::: DATA UNDER STUDY

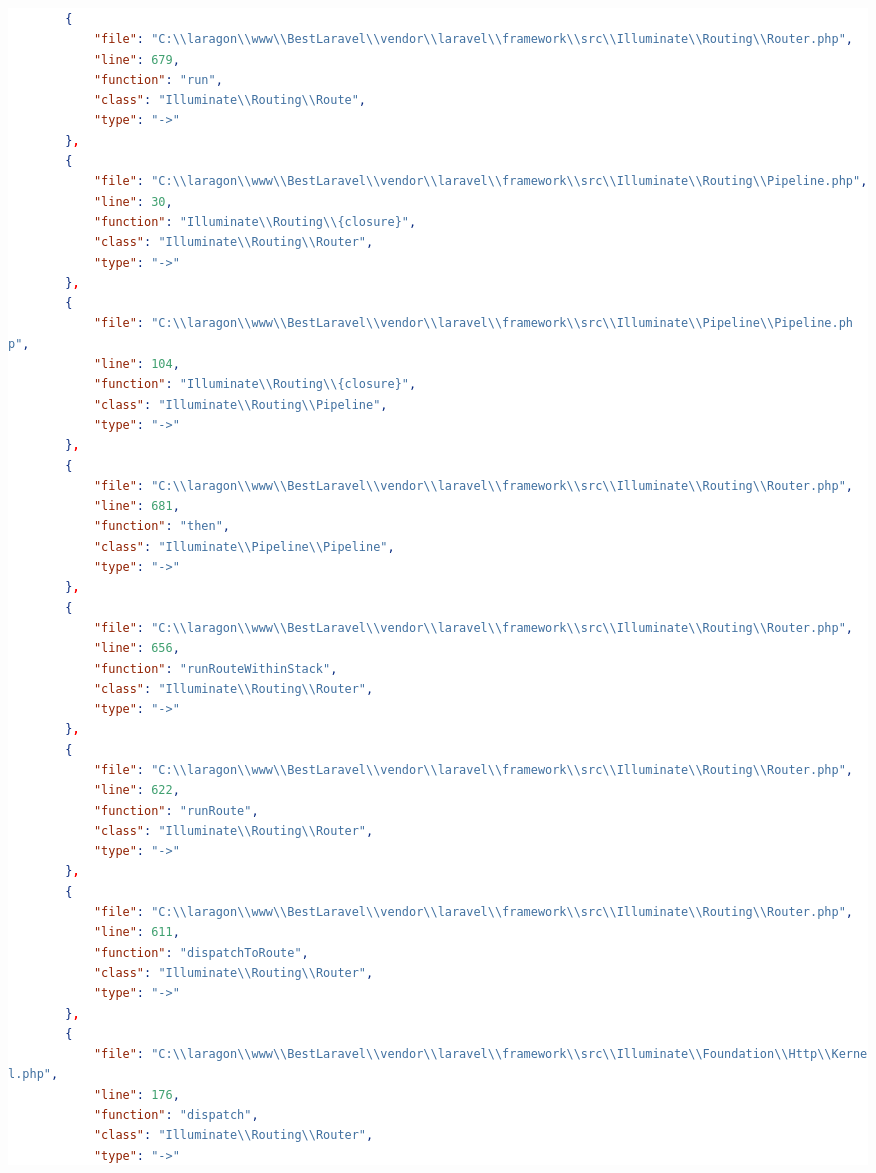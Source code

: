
 ```json
        {
            "file": "C:\\laragon\\www\\BestLaravel\\vendor\\laravel\\framework\\src\\Illuminate\\Routing\\Router.php",
            "line": 679,
            "function": "run",
            "class": "Illuminate\\Routing\\Route",
            "type": "->"
        },
        {
            "file": "C:\\laragon\\www\\BestLaravel\\vendor\\laravel\\framework\\src\\Illuminate\\Routing\\Pipeline.php",
            "line": 30,
            "function": "Illuminate\\Routing\\{closure}",
            "class": "Illuminate\\Routing\\Router",
            "type": "->"
        },
        {
            "file": "C:\\laragon\\www\\BestLaravel\\vendor\\laravel\\framework\\src\\Illuminate\\Pipeline\\Pipeline.php",
            "line": 104,
            "function": "Illuminate\\Routing\\{closure}",
            "class": "Illuminate\\Routing\\Pipeline",
            "type": "->"
        },
        {
            "file": "C:\\laragon\\www\\BestLaravel\\vendor\\laravel\\framework\\src\\Illuminate\\Routing\\Router.php",
            "line": 681,
            "function": "then",
            "class": "Illuminate\\Pipeline\\Pipeline",
            "type": "->"
        },
        {
            "file": "C:\\laragon\\www\\BestLaravel\\vendor\\laravel\\framework\\src\\Illuminate\\Routing\\Router.php",
            "line": 656,
            "function": "runRouteWithinStack",
            "class": "Illuminate\\Routing\\Router",
            "type": "->"
        },
        {
            "file": "C:\\laragon\\www\\BestLaravel\\vendor\\laravel\\framework\\src\\Illuminate\\Routing\\Router.php",
            "line": 622,
            "function": "runRoute",
            "class": "Illuminate\\Routing\\Router",
            "type": "->"
        },
        {
            "file": "C:\\laragon\\www\\BestLaravel\\vendor\\laravel\\framework\\src\\Illuminate\\Routing\\Router.php",
            "line": 611,
            "function": "dispatchToRoute",
            "class": "Illuminate\\Routing\\Router",
            "type": "->"
        },
        {
            "file": "C:\\laragon\\www\\BestLaravel\\vendor\\laravel\\framework\\src\\Illuminate\\Foundation\\Http\\Kernel.php",
            "line": 176,
            "function": "dispatch",
            "class": "Illuminate\\Routing\\Router",
            "type": "->"
```
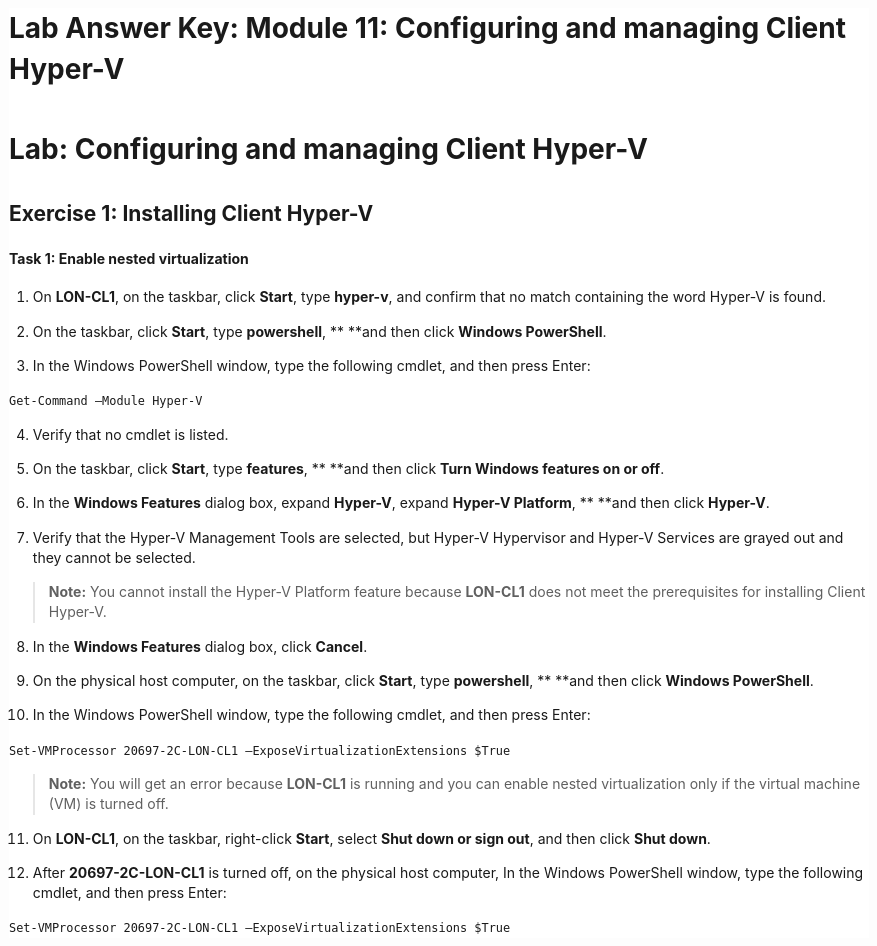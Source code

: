 # Lab Answer Key:  Module 11: Configuring and managing Client Hyper-V
# Lab: Configuring and managing Client Hyper-V
  
## Exercise 1: Installing Client Hyper-V
  
#### Task 1: Enable nested virtualization
  
1. On  **LON-CL1**, on the taskbar, click  **Start**, type  **hyper-v**, and confirm that no match containing the word Hyper-V is found.

2. On the taskbar, click  **Start**, type  **powershell**, ** **and then click  **Windows PowerShell**.

3. In the Windows PowerShell window, type the following cmdlet, and then press Enter:

  ```
  Get-Command –Module Hyper-V 
  ```

4. Verify that no cmdlet is listed.

5. On the taskbar, click  **Start**, type  **features**, ** **and then click  **Turn Windows features on or off**.

6. In the  **Windows Features** dialog box, expand **Hyper-V**, expand  **Hyper-V Platform**, ** **and then click  **Hyper-V**. 

7. Verify that the Hyper-V Management Tools are selected, but Hyper-V Hypervisor and Hyper-V Services are grayed out and they cannot be selected.
>  **Note:** You cannot install the Hyper-V Platform feature because **LON-CL1** does not meet the prerequisites for installing Client Hyper-V.
8. In the  **Windows Features** dialog box, click **Cancel**.

9. On the physical host computer, on the taskbar, click  **Start**, type  **powershell**, ** **and then click  **Windows PowerShell**.

10. In the Windows PowerShell window, type the following cmdlet, and then press Enter:

  ```
  Set-VMProcessor 20697-2C-LON-CL1 –ExposeVirtualizationExtensions $True
  ```

>  **Note:** You will get an error because **LON-CL1** is running and you can enable nested virtualization only if the virtual machine (VM) is turned off.
11. On  **LON-CL1**, on the taskbar, right-click  **Start**, select  **Shut down or sign out**, and then click  **Shut down**.

12. After  **20697-2C-LON-CL1** is turned off, on the physical host computer, In the Windows PowerShell window, type the following cmdlet, and then press Enter:

  ```
  Set-VMProcessor 20697-2C-LON-CL1 –ExposeVirtualizationExtensions $True
  ```
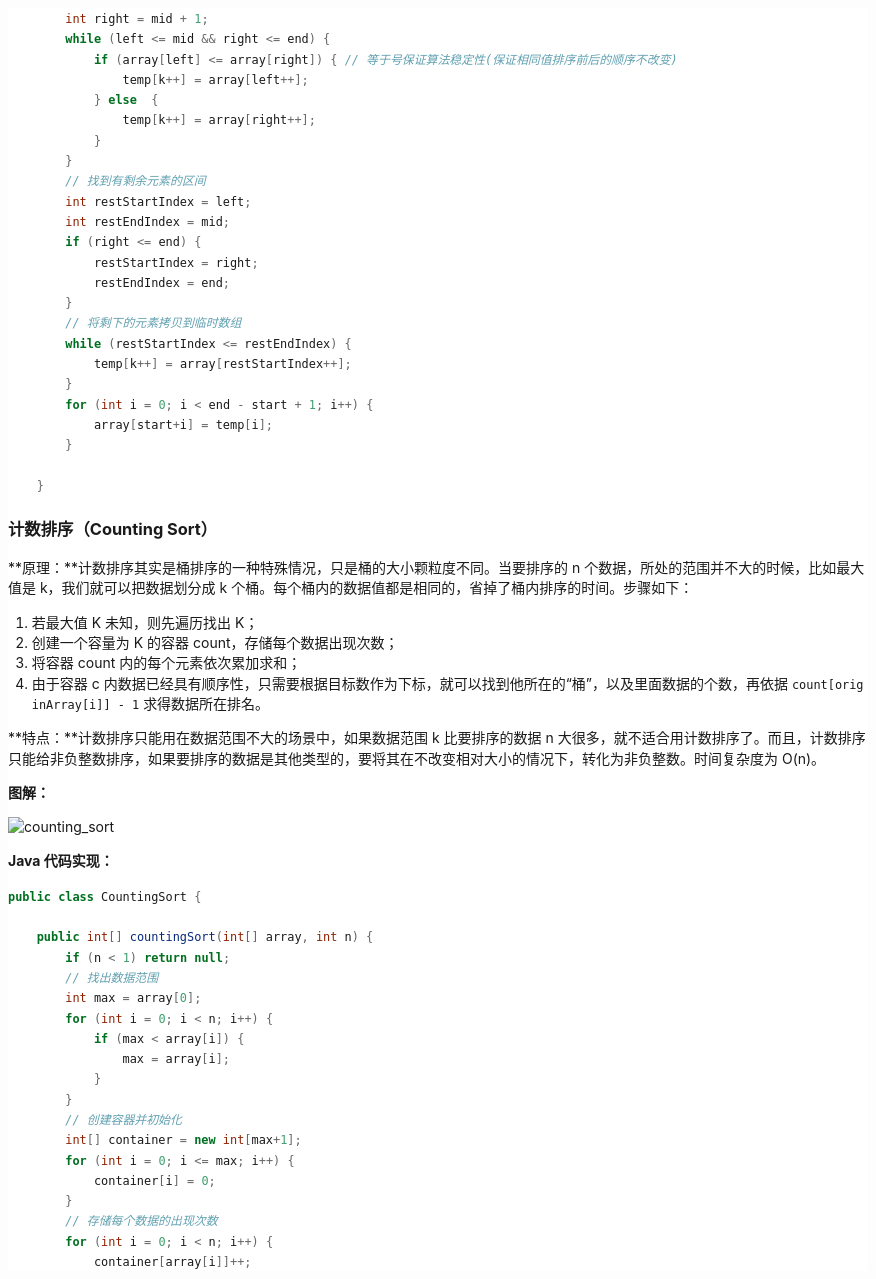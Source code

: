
 ```java
        int right = mid + 1;
        while (left <= mid && right <= end) {
            if (array[left] <= array[right]) { // 等于号保证算法稳定性(保证相同值排序前后的顺序不改变)
                temp[k++] = array[left++];
            } else  {
                temp[k++] = array[right++];
            }
        }
        // 找到有剩余元素的区间
        int restStartIndex = left;
        int restEndIndex = mid;
        if (right <= end) {
            restStartIndex = right;
            restEndIndex = end;
        }
        // 将剩下的元素拷贝到临时数组
        while (restStartIndex <= restEndIndex) {
            temp[k++] = array[restStartIndex++];
        }
        for (int i = 0; i < end - start + 1; i++) {
            array[start+i] = temp[i];
        }

    }
```

### 计数排序（Counting Sort）

**原理：**计数排序其实是桶排序的一种特殊情况，只是桶的大小颗粒度不同。当要排序的 n 个数据，所处的范围并不大的时候，比如最大值是 k，我们就可以把数据划分成 k 个桶。每个桶内的数据值都是相同的，省掉了桶内排序的时间。步骤如下：

1. 若最大值 K 未知，则先遍历找出 K；
2. 创建一个容量为 K 的容器 count，存储每个数据出现次数；
3. 将容器 count 内的每个元素依次累加求和；
4. 由于容器 c 内数据已经具有顺序性，只需要根据目标数作为下标，就可以找到他所在的“桶”，以及里面数据的个数，再依据 `count[originArray[i]] - 1` 求得数据所在排名。

**特点：**计数排序只能用在数据范围不大的场景中，如果数据范围 k 比要排序的数据 n 大很多，就不适合用计数排序了。而且，计数排序只能给非负整数排序，如果要排序的数据是其他类型的，要将其在不改变相对大小的情况下，转化为非负整数。时间复杂度为 O(n)。

**图解：**

![counting_sort](/Users/dorck/github/Moosphan.github.io/img/in-post/post-algo/counting_sort.png)

**Java 代码实现：**

```java
public class CountingSort {

    public int[] countingSort(int[] array, int n) {
        if (n < 1) return null;
        // 找出数据范围
        int max = array[0];
        for (int i = 0; i < n; i++) {
            if (max < array[i]) {
                max = array[i];
            }
        }
        // 创建容器并初始化
        int[] container = new int[max+1];
        for (int i = 0; i <= max; i++) {
            container[i] = 0;
        }
        // 存储每个数据的出现次数
        for (int i = 0; i < n; i++) {
            container[array[i]]++;
```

::::::

TASK STATEMENT :: Set down exactly the lines above, from the line containing "the taskbar, right-click" through the line containing "k，我们就可以把数据划分成 k 个桶。每个桶内的数据值都是相同的，省掉了桶内排序的时间。步骤如下：". Skip the pictures.

REPLY ::
11. On  **LON-CL1**, on the taskbar, right-click  **Start**, select  **Shut down or sign out**, and then click  **Shut down**.

12. After  **20697-2C-LON-CL1** is turned off, on the physical host computer, In the Windows PowerShell window, type the following cmdlet, and then press Enter:

  ```
  Set-VMProcessor 20697-2C-LON-CL1 –ExposeVirtualizationExtensions $True
  ```
Source code

:
 ```java
        int right = mid + 1;
        while (left <= mid && right <= end) {
            if (array[left] <= array[right]) { // 等于号保证算法稳定性(保证相同值排序前后的顺序不改变)
                temp[k++] = array[left++];
            } else  {
                temp[k++] = array[right++];
            }
        }
        // 找到有剩余元素的区间
        int restStartIndex = left;
        int restEndIndex = mid;
        if (right <= end) {
            restStartIndex = right;
            restEndIndex = end;
        }
        // 将剩下的元素拷贝到临时数组
        while (restStartIndex <= restEndIndex) {
            temp[k++] = array[restStartIndex++];
        }
        for (int i = 0; i < end - start + 1; i++) {
            array[start+i] = temp[i];
        }

    }
```

### 计数排序（Counting Sort）

**原理：**计数排序其实是桶排序的一种特殊情况，只是桶的大小颗粒度不同。当要排序的 n 个数据，所处的范围并不大的时候，比如最大值是 k，我们就可以把数据划分成 k 个桶。每个桶内的数据值都是相同的，省掉了桶内排序的时间。步骤如下：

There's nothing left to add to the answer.